-- Your instructions --
Each word in the data below should be copied exactly; the images should not.

-- Pictures paired with source code --
++++++++
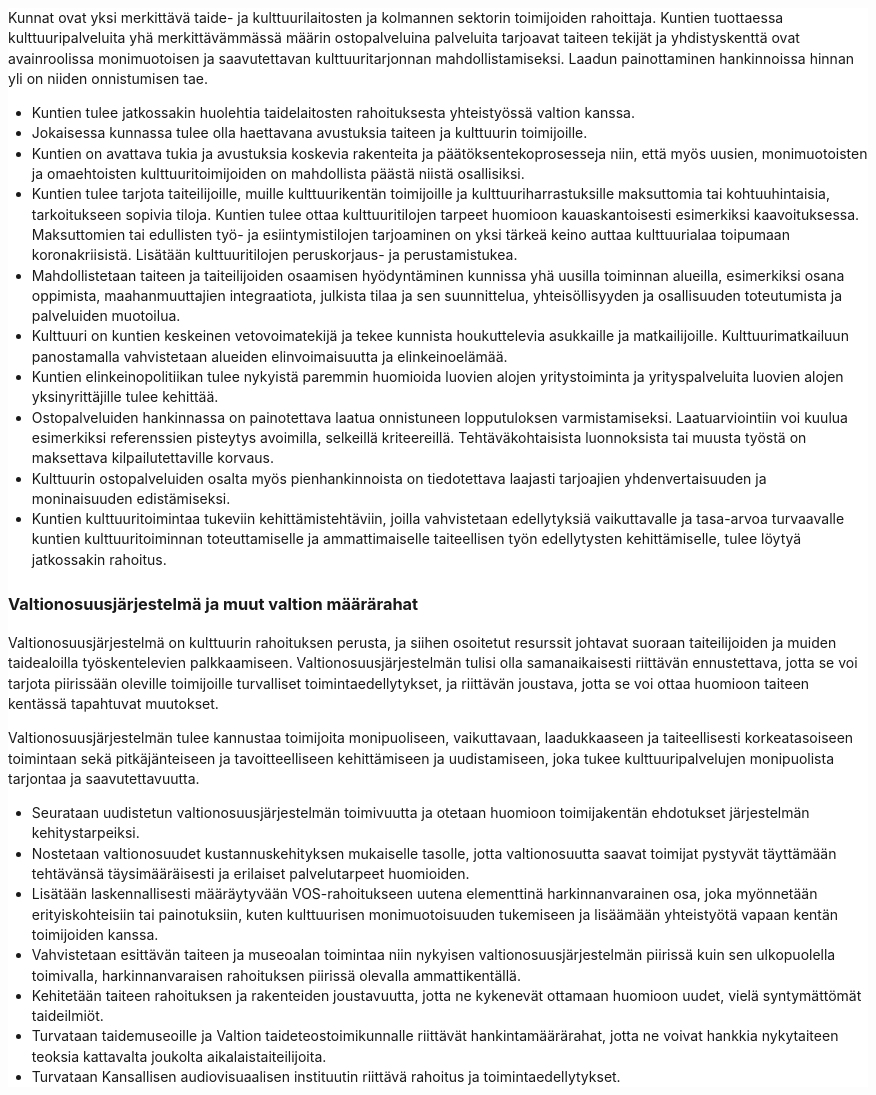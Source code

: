 Kunnat ovat yksi merkittävä taide- ja kulttuurilaitosten ja kolmannen sektorin toimijoiden rahoittaja. Kuntien tuottaessa kulttuuripalveluita yhä merkittävämmässä määrin ostopalveluina palveluita tarjoavat taiteen tekijät ja yhdistyskenttä ovat avainroolissa monimuotoisen ja saavutettavan kulttuuritarjonnan mahdollistamiseksi. Laadun painottaminen hankinnoissa hinnan yli on niiden onnistumisen tae.

* Kuntien tulee jatkossakin huolehtia taidelaitosten rahoituksesta yhteistyössä valtion kanssa.
* Jokaisessa kunnassa tulee olla haettavana avustuksia taiteen ja kulttuurin toimijoille.
* Kuntien on avattava tukia ja avustuksia koskevia rakenteita ja päätöksentekoprosesseja niin, että myös uusien, monimuotoisten ja omaehtoisten kulttuuritoimijoiden on mahdollista päästä niistä osallisiksi.
* Kuntien tulee tarjota taiteilijoille, muille kulttuurikentän toimijoille ja kulttuuriharrastuksille maksuttomia tai kohtuuhintaisia, tarkoitukseen sopivia tiloja. Kuntien tulee ottaa kulttuuritilojen tarpeet huomioon kauaskantoisesti esimerkiksi kaavoituksessa. Maksuttomien tai edullisten työ- ja esiintymistilojen tarjoaminen on yksi tärkeä keino auttaa kulttuurialaa toipumaan koronakriisistä. Lisätään kulttuuritilojen peruskorjaus- ja perustamistukea.
* Mahdollistetaan taiteen ja taiteilijoiden osaamisen hyödyntäminen kunnissa yhä uusilla toiminnan alueilla, esimerkiksi osana oppimista, maahanmuuttajien integraatiota, julkista tilaa ja sen suunnittelua, yhteisöllisyyden ja osallisuuden toteutumista ja palveluiden muotoilua.
* Kulttuuri on kuntien keskeinen vetovoimatekijä ja tekee kunnista houkuttelevia asukkaille ja matkailijoille. Kulttuurimatkailuun panostamalla vahvistetaan alueiden elinvoimaisuutta ja elinkeinoelämää.
* Kuntien elinkeinopolitiikan tulee nykyistä paremmin huomioida luovien alojen yritystoiminta ja yrityspalveluita luovien alojen yksinyrittäjille tulee kehittää.
* Ostopalveluiden hankinnassa on painotettava laatua onnistuneen lopputuloksen varmistamiseksi. Laatuarviointiin voi kuulua esimerkiksi referenssien pisteytys avoimilla, selkeillä kriteereillä. Tehtäväkohtaisista luonnoksista tai muusta työstä on maksettava kilpailutettaville korvaus.
* Kulttuurin ostopalveluiden osalta myös pienhankinnoista on tiedotettava laajasti tarjoajien yhdenvertaisuuden ja moninaisuuden edistämiseksi.
* Kuntien kulttuuritoimintaa tukeviin kehittämistehtäviin, joilla vahvistetaan edellytyksiä vaikuttavalle ja tasa-arvoa turvaavalle kuntien kulttuuritoiminnan toteuttamiselle ja ammattimaiselle taiteellisen työn edellytysten kehittämiselle, tulee löytyä jatkossakin rahoitus.

### Valtionosuusjärjestelmä ja muut valtion määrärahat

Valtionosuusjärjestelmä on kulttuurin rahoituksen perusta, ja siihen osoitetut resurssit johtavat suoraan taiteilijoiden ja muiden taidealoilla työskentelevien palkkaamiseen. Valtionosuusjärjestelmän tulisi olla samanaikaisesti riittävän ennustettava, jotta se voi tarjota piirissään oleville toimijoille turvalliset toimintaedellytykset, ja riittävän joustava, jotta se voi ottaa huomioon taiteen kentässä tapahtuvat muutokset.

Valtionosuusjärjestelmän tulee kannustaa toimijoita monipuoliseen, vaikuttavaan, laadukkaaseen ja taiteellisesti korkeatasoiseen toimintaan sekä pitkäjänteiseen ja tavoitteelliseen kehittämiseen ja uudistamiseen, joka tukee kulttuuripalvelujen monipuolista tarjontaa ja saavutettavuutta.

* Seurataan uudistetun valtionosuusjärjestelmän toimivuutta ja otetaan huomioon toimijakentän ehdotukset järjestelmän kehitystarpeiksi.
* Nostetaan valtionosuudet kustannuskehityksen mukaiselle tasolle, jotta valtionosuutta saavat toimijat pystyvät täyttämään tehtävänsä täysimääräisesti ja erilaiset palvelutarpeet huomioiden.
* Lisätään laskennallisesti määräytyvään VOS-rahoitukseen uutena elementtinä harkinnanvarainen osa, joka myönnetään erityiskohteisiin tai painotuksiin, kuten kulttuurisen monimuotoisuuden tukemiseen ja lisäämään yhteistyötä vapaan kentän toimijoiden kanssa.
* Vahvistetaan esittävän taiteen ja museoalan toimintaa niin nykyisen valtionosuusjärjestelmän piirissä kuin sen ulkopuolella toimivalla, harkinnanvaraisen rahoituksen piirissä olevalla ammattikentällä.
* Kehitetään taiteen rahoituksen ja rakenteiden joustavuutta, jotta ne kykenevät ottamaan huomioon uudet, vielä syntymättömät taideilmiöt.
* Turvataan taidemuseoille ja Valtion taideteostoimikunnalle riittävät hankintamäärärahat, jotta ne voivat hankkia nykytaiteen teoksia kattavalta joukolta aikalaistaiteilijoita.
* Turvataan Kansallisen audiovisuaalisen instituutin riittävä rahoitus ja toimintaedellytykset.
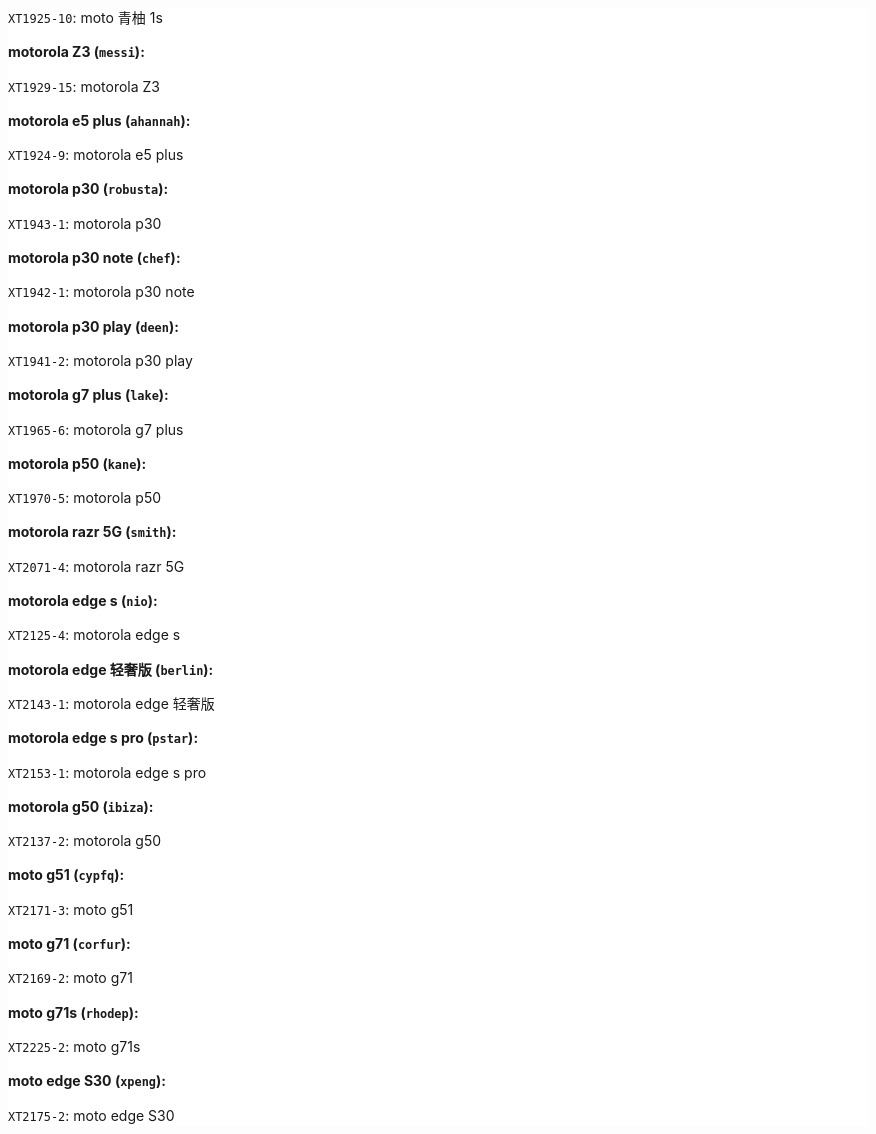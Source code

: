 `XT1925-10`: moto 青柚 1s

**motorola Z3 (`messi`):**

`XT1929-15`: motorola Z3

**motorola e5 plus (`ahannah`):**

`XT1924-9`: motorola e5 plus

**motorola p30 (`robusta`):**

`XT1943-1`: motorola p30

**motorola p30 note (`chef`):**

`XT1942-1`: motorola p30 note

**motorola p30 play (`deen`):**

`XT1941-2`: motorola p30 play

**motorola g7 plus (`lake`):**

`XT1965-6`: motorola g7 plus

**motorola p50 (`kane`):**

`XT1970-5`: motorola p50

**motorola razr 5G (`smith`):**

`XT2071-4`: motorola razr 5G

**motorola edge s (`nio`):**

`XT2125-4`: motorola edge s

**motorola edge 轻奢版 (`berlin`):**

`XT2143-1`: motorola edge 轻奢版

**motorola edge s pro (`pstar`):**

`XT2153-1`: motorola edge s pro

**motorola g50 (`ibiza`):**

`XT2137-2`: motorola g50

**moto g51 (`cypfq`):**

`XT2171-3`: moto g51

**moto g71 (`corfur`):**

`XT2169-2`: moto g71

**moto g71s (`rhodep`):**

`XT2225-2`: moto g71s

**moto edge S30 (`xpeng`):**

`XT2175-2`: moto edge S30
++++++++
-- Answer --
Source code

: Kunnat ovat yksi merkittävä taide- ja kulttuurilaitosten ja kolmannen sektorin toimijoiden rahoittaja. Kuntien tuottaessa kulttuuripalveluita yhä merkittävämmässä määrin ostopalveluina palveluita tarjoavat taiteen tekijät ja yhdistyskenttä ovat avainroolissa monimuotoisen ja saavutettavan kulttuuritarjonnan mahdollistamiseksi. Laadun painottaminen hankinnoissa hinnan yli on niiden onnistumisen tae.

* Kuntien tulee jatkossakin huolehtia taidelaitosten rahoituksesta yhteistyössä valtion kanssa.
* Jokaisessa kunnassa tulee olla haettavana avustuksia taiteen ja kulttuurin toimijoille.
* Kuntien on avattava tukia ja avustuksia koskevia rakenteita ja päätöksentekoprosesseja niin, että myös uusien, monimuotoisten ja omaehtoisten kulttuuritoimijoiden on mahdollista päästä niistä osallisiksi.
* Kuntien tulee tarjota taiteilijoille, muille kulttuurikentän toimijoille ja kulttuuriharrastuksille maksuttomia tai kohtuuhintaisia, tarkoitukseen sopivia tiloja. Kuntien tulee ottaa kulttuuritilojen tarpeet huomioon kauaskantoisesti esimerkiksi kaavoituksessa. Maksuttomien tai edullisten työ- ja esiintymistilojen tarjoaminen on yksi tärkeä keino auttaa kulttuurialaa toipumaan koronakriisistä. Lisätään kulttuuritilojen peruskorjaus- ja perustamistukea.
* Mahdollistetaan taiteen ja taiteilijoiden osaamisen hyödyntäminen kunnissa yhä uusilla toiminnan alueilla, esimerkiksi osana oppimista, maahanmuuttajien integraatiota, julkista tilaa ja sen suunnittelua, yhteisöllisyyden ja osallisuuden toteutumista ja palveluiden muotoilua.
* Kulttuuri on kuntien keskeinen vetovoimatekijä ja tekee kunnista houkuttelevia asukkaille ja matkailijoille. Kulttuurimatkailuun panostamalla vahvistetaan alueiden elinvoimaisuutta ja elinkeinoelämää.
* Kuntien elinkeinopolitiikan tulee nykyistä paremmin huomioida luovien alojen yritystoiminta ja yrityspalveluita luovien alojen yksinyrittäjille tulee kehittää.
* Ostopalveluiden hankinnassa on painotettava laatua onnistuneen lopputuloksen varmistamiseksi. Laatuarviointiin voi kuulua esimerkiksi referenssien pisteytys avoimilla, selkeillä kriteereillä. Tehtäväkohtaisista luonnoksista tai muusta työstä on maksettava kilpailutettaville korvaus.
* Kulttuurin ostopalveluiden osalta myös pienhankinnoista on tiedotettava laajasti tarjoajien yhdenvertaisuuden ja moninaisuuden edistämiseksi.
* Kuntien kulttuuritoimintaa tukeviin kehittämistehtäviin, joilla vahvistetaan edellytyksiä vaikuttavalle ja tasa-arvoa turvaavalle kuntien kulttuuritoiminnan toteuttamiselle ja ammattimaiselle taiteellisen työn edellytysten kehittämiselle, tulee löytyä jatkossakin rahoitus.

### Valtionosuusjärjestelmä ja muut valtion määrärahat

Valtionosuusjärjestelmä on kulttuurin rahoituksen perusta, ja siihen osoitetut resurssit johtavat suoraan taiteilijoiden ja muiden taidealoilla työskentelevien palkkaamiseen. Valtionosuusjärjestelmän tulisi olla samanaikaisesti riittävän ennustettava, jotta se voi tarjota piirissään oleville toimijoille turvalliset toimintaedellytykset, ja riittävän joustava, jotta se voi ottaa huomioon taiteen kentässä tapahtuvat muutokset.

Valtionosuusjärjestelmän tulee kannustaa toimijoita monipuoliseen, vaikuttavaan, laadukkaaseen ja taiteellisesti korkeatasoiseen toimintaan sekä pitkäjänteiseen ja tavoitteelliseen kehittämiseen ja uudistamiseen, joka tukee kulttuuripalvelujen monipuolista tarjontaa ja saavutettavuutta.

* Seurataan uudistetun valtionosuusjärjestelmän toimivuutta ja otetaan huomioon toimijakentän ehdotukset järjestelmän kehitystarpeiksi.
* Nostetaan valtionosuudet kustannuskehityksen mukaiselle tasolle, jotta valtionosuutta saavat toimijat pystyvät täyttämään tehtävänsä täysimääräisesti ja erilaiset palvelutarpeet huomioiden.
* Lisätään laskennallisesti määräytyvään VOS-rahoitukseen uutena elementtinä harkinnanvarainen osa, joka myönnetään erityiskohteisiin tai painotuksiin, kuten kulttuurisen monimuotoisuuden tukemiseen ja lisäämään yhteistyötä vapaan kentän toimijoiden kanssa.
* Vahvistetaan esittävän taiteen ja museoalan toimintaa niin nykyisen valtionosuusjärjestelmän piirissä kuin sen ulkopuolella toimivalla, harkinnanvaraisen rahoituksen piirissä olevalla ammattikentällä.
* Kehitetään taiteen rahoituksen ja rakenteiden joustavuutta, jotta ne kykenevät ottamaan huomioon uudet, vielä syntymättömät taideilmiöt.
* Turvataan taidemuseoille ja Valtion taideteostoimikunnalle riittävät hankintamäärärahat, jotta ne voivat hankkia nykytaiteen teoksia kattavalta joukolta aikalaistaiteilijoita.
* Turvataan Kansallisen audiovisuaalisen instituutin riittävä rahoitus ja toimintaedellytykset.
Source code

: `XT1925-10`: moto 青柚 1s

**motorola Z3 (`messi`):**

`XT1929-15`: motorola Z3

**motorola e5 plus (`ahannah`):**

`XT1924-9`: motorola e5 plus

**motorola p30 (`robusta`):**

`XT1943-1`: motorola p30

**motorola p30 note (`chef`):**

`XT1942-1`: motorola p30 note

**motorola p30 play (`deen`):**

`XT1941-2`: motorola p30 play

**motorola g7 plus (`lake`):**

`XT1965-6`: motorola g7 plus

**motorola p50 (`kane`):**

`XT1970-5`: motorola p50

**motorola razr 5G (`smith`):**

`XT2071-4`: motorola razr 5G

**motorola edge s (`nio`):**

`XT2125-4`: motorola edge s

**motorola edge 轻奢版 (`berlin`):**

`XT2143-1`: motorola edge 轻奢版

**motorola edge s pro (`pstar`):**

`XT2153-1`: motorola edge s pro

**motorola g50 (`ibiza`):**

`XT2137-2`: motorola g50

**moto g51 (`cypfq`):**

`XT2171-3`: moto g51

**moto g71 (`corfur`):**

`XT2169-2`: moto g71

**moto g71s (`rhodep`):**

`XT2225-2`: moto g71s

**moto edge S30 (`xpeng`):**

`XT2175-2`: moto edge S30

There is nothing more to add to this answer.